Energize your employees by firing up their ‘seeker system’
It’s basic neuroscience that we will be bored if we cannot explore our work world. Bosses need to let out the leash
Here’s a homework assignment for any leader who’s looking to leave a legacy.
Write down the names of your maternal and paternal grandparents. No checking Ancestry.com or calling your family’s resident genealogist.
Now repeat the exercise with your greatgrandparents.
Don’t feel bad if you can’t name everyone. Lots of us draw blanks as we work our way down the family tree.
“And that’s the legacy for us: our own family isn’t going to remember our names in two generations,” says Daniel Cable, author of Alive at Work.

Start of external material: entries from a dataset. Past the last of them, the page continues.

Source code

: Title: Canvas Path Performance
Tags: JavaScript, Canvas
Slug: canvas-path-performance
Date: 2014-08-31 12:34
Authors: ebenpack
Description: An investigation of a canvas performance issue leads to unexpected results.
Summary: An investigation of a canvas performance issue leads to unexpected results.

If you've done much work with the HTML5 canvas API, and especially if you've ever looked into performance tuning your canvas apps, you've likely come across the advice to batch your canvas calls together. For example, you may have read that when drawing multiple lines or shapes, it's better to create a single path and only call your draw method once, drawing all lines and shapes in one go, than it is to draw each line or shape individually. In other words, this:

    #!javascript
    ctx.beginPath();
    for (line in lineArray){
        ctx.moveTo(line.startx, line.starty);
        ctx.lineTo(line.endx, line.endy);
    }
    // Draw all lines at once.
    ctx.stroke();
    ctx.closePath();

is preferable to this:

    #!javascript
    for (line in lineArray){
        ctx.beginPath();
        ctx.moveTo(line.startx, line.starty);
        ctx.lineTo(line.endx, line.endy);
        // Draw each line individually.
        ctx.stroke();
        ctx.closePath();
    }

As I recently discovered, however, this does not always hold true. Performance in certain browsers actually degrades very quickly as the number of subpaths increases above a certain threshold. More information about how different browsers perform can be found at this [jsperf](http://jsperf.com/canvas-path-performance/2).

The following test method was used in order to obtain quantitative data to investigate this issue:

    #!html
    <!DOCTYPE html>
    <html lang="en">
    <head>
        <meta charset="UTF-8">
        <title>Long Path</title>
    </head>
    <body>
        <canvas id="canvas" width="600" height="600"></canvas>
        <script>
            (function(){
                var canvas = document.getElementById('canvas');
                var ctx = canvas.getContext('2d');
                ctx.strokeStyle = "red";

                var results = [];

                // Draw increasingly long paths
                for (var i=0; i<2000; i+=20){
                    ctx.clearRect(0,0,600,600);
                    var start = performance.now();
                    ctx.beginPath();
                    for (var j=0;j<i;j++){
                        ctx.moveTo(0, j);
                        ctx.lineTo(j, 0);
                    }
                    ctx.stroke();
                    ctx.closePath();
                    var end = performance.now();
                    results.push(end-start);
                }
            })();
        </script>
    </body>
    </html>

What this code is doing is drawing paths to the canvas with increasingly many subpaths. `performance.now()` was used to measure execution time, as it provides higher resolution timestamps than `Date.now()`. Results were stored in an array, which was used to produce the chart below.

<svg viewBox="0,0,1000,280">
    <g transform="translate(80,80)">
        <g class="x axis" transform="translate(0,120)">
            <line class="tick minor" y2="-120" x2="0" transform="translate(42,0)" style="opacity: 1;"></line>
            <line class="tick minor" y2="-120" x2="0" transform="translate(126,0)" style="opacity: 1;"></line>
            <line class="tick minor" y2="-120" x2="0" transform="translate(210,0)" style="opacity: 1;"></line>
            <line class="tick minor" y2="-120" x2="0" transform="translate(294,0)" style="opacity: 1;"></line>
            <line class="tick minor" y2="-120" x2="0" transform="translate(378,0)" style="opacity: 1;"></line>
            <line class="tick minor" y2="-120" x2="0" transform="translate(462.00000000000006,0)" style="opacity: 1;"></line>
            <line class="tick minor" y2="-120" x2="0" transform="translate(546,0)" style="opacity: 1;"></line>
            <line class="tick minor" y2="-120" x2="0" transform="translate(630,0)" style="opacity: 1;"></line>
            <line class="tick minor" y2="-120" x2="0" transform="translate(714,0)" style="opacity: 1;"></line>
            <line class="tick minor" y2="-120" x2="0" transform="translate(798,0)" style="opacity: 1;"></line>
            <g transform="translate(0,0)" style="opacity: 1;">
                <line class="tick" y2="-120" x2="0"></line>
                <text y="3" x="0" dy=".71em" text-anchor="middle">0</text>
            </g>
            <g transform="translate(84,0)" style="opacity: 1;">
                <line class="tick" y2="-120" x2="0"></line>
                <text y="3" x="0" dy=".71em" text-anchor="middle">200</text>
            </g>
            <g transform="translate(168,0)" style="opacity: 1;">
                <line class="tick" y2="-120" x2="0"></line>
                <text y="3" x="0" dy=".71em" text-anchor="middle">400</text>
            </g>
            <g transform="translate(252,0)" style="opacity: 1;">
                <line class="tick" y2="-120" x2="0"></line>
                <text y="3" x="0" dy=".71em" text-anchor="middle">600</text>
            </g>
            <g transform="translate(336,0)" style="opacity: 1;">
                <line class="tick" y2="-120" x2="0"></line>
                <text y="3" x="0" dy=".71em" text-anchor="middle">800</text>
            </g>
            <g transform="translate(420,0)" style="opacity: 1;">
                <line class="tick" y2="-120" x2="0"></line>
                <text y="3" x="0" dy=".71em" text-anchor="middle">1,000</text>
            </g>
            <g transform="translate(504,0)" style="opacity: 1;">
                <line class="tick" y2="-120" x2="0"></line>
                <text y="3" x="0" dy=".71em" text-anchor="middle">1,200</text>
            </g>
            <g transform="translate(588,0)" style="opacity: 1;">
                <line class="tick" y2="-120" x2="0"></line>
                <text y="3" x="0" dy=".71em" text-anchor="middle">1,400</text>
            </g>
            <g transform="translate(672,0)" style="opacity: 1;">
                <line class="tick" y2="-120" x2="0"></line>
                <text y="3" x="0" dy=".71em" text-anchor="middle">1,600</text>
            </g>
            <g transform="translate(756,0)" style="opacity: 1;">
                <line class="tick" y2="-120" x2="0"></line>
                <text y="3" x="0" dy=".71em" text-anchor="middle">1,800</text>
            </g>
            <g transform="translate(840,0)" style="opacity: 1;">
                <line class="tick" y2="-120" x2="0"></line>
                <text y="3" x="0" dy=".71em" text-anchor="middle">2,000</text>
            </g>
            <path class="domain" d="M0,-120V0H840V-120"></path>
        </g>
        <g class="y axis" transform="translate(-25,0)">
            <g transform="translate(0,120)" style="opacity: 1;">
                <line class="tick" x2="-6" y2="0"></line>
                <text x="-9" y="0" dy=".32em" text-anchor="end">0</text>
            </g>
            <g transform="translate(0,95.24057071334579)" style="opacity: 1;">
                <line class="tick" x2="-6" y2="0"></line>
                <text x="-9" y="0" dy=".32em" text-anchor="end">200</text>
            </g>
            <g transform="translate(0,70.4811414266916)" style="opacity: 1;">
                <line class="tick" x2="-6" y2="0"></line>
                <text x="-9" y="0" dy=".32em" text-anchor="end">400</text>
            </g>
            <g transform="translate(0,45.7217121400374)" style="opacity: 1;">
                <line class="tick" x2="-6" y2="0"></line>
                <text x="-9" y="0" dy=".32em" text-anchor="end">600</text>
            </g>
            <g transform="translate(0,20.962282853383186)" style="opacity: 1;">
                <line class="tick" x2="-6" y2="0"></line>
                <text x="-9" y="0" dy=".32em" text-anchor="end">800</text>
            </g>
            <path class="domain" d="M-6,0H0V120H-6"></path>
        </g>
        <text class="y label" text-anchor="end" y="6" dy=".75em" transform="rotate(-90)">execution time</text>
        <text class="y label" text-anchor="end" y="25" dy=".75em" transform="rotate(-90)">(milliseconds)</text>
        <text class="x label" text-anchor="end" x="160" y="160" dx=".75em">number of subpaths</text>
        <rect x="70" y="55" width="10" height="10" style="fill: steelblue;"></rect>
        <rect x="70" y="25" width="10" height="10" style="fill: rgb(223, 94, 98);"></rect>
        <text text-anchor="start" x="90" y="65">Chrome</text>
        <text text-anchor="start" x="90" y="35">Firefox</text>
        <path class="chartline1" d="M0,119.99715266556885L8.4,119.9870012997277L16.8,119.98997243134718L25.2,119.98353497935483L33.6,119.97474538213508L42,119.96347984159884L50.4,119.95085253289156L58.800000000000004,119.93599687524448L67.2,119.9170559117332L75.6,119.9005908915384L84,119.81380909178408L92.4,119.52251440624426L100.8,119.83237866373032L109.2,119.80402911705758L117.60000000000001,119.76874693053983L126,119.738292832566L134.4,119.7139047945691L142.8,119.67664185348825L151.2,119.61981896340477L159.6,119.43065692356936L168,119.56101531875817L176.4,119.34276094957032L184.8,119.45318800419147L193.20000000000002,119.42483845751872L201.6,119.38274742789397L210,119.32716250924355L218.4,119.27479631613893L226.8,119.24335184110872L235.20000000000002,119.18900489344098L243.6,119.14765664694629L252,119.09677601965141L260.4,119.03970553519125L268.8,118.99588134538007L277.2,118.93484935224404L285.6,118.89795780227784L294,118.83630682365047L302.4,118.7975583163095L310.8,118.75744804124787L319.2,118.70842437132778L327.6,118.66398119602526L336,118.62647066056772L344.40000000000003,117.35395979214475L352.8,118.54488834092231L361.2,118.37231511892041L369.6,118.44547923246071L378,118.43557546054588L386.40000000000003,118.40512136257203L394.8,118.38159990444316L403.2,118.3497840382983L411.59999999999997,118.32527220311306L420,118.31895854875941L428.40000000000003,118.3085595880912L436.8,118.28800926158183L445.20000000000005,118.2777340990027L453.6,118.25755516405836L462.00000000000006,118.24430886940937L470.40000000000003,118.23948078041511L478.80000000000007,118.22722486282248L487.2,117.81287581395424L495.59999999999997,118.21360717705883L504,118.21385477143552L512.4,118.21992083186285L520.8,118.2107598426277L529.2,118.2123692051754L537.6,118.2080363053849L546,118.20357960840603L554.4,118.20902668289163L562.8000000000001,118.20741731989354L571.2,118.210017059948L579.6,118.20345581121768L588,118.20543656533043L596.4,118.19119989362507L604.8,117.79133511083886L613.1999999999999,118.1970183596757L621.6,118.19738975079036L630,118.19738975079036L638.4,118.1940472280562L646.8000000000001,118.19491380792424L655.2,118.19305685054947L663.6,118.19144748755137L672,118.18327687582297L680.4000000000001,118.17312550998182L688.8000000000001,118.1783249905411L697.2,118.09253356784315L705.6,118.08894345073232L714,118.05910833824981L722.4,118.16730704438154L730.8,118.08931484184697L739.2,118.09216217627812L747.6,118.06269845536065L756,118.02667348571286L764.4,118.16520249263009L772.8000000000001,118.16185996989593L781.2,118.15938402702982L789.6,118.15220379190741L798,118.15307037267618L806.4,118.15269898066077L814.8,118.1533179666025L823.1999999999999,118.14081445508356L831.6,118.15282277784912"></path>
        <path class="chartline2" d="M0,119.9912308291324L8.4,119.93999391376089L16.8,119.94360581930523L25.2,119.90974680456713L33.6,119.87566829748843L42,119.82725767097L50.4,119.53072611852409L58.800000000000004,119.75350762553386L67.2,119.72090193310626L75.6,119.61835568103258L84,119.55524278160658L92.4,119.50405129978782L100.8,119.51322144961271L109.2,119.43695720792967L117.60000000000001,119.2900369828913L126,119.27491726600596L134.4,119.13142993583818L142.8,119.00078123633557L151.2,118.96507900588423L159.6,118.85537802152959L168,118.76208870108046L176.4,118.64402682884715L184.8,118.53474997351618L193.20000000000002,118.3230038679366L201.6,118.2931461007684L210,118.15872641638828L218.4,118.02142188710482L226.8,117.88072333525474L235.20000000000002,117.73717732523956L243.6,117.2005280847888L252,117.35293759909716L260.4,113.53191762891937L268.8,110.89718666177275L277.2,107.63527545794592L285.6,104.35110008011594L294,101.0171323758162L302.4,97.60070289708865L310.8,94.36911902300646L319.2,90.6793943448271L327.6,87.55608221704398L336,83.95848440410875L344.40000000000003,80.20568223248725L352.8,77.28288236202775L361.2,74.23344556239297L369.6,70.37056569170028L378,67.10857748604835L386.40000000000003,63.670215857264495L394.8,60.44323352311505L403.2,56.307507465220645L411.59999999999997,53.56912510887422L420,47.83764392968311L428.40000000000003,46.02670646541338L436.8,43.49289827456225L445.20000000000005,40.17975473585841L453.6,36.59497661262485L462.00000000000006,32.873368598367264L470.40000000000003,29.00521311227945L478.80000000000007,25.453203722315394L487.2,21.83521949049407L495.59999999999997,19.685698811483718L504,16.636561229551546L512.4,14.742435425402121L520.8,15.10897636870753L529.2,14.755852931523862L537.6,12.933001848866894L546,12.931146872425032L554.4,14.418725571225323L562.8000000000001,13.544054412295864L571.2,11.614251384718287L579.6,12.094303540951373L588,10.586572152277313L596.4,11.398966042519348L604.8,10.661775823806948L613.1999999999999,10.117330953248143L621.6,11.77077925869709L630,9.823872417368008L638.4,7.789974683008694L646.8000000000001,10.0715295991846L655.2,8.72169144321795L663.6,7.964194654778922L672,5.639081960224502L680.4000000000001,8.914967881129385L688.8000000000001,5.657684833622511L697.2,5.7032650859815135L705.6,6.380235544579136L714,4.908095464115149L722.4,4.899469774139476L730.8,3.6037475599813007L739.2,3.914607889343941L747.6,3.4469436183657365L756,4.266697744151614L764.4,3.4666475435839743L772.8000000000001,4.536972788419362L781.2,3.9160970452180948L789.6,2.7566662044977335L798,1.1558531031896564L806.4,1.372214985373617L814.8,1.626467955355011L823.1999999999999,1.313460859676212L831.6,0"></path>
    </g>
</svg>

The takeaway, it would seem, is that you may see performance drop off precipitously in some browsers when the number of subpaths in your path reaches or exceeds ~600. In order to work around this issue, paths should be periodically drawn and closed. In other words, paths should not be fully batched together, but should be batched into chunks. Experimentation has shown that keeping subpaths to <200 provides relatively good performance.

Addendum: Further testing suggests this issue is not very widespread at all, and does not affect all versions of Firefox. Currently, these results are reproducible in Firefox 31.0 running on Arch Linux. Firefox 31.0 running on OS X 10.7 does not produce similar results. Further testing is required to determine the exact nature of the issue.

“Lots of leaders spend time thinking about their legacy but really all we have are the positive effects that we can have on each other today. As leaders, we have a chance to make life more meaningful, and more worth living, for the people we lead.”
So how exactly do you do that? Focus on firing up the seeker system that’s hardwired into our brains, says Cable.
“Our seeking systems create the natural impulse to explore our worlds, learn about our environments, and extract meaning from our circumstances. When we follow the urges of our seeking system, it releases dopamine – a neurotransmitter linked to motivation and pleasure – and that makes us want to explore more.”
When our seeker system’s up and running, we’re excited. We’re learning new things. Our world feels like a better place to live. We’re more creative and productive. We perform better, we’re happier overall and we’re alive at work.
“Our evolutionary tendency to disengage from tedious activities isn’t a bug in our mental makeup – it’s a feature,” says Cable.
“It’s our body’s way of telling us that we’re designed to do better things, to keep exploring and learning.”
Bad things happen when we’re locked into doing tedious work and unable to explore and learn. Our seeker system shuts down. Work becomes a long, grinding and frustrating commute to the weekend. As neuroscience pioneer Jaak Panksepp puts it, “when the seeking systems are not active, human aspirations remain frozen in an endless winter of discontent.”
That discontent is reflected in ugly Gallup poll results that show the majority of us are disengaged and not contributing to our fullest potential at work. The lack of employee engagement isn’t a motivational problem, says Cable. It’s biological.
Organizations are failing employees by burying their seeker systems with policies, procedures and processes. The rituals of SMART goals (specific, measurable, actionable, relevant and time-bound) and the fixed distribution of performance ratings fire up our fear systems and distract us from learning, taking risks and solving problems with new approaches. Fear is kryptonite to our seeking systems, says Cable.
“Even though we may say we want employee creativity and innovation, we place even greater value on exploiting existing ideas and processes that are tried and true.”
It takes humble leaders to restart our seeker systems, says Cable. We need more leaders who’ll express feelings of uncertainty and humility, share their own developmental journeys and spend more time observing, listening and actively encouraging their teams to play to their strengths, experiment, explore and rediscover a sense of purpose with their work.
Being humble won’t just benefit the people you lead.
“Finding ways to trigger employees’ seeking systems will do more than increase the enthusiasm, motivation, and innovation capabilities of your team, ”says Cable. “By improving people’s lives, your own work as a leader will become more meaningful, activating your own seeking system.”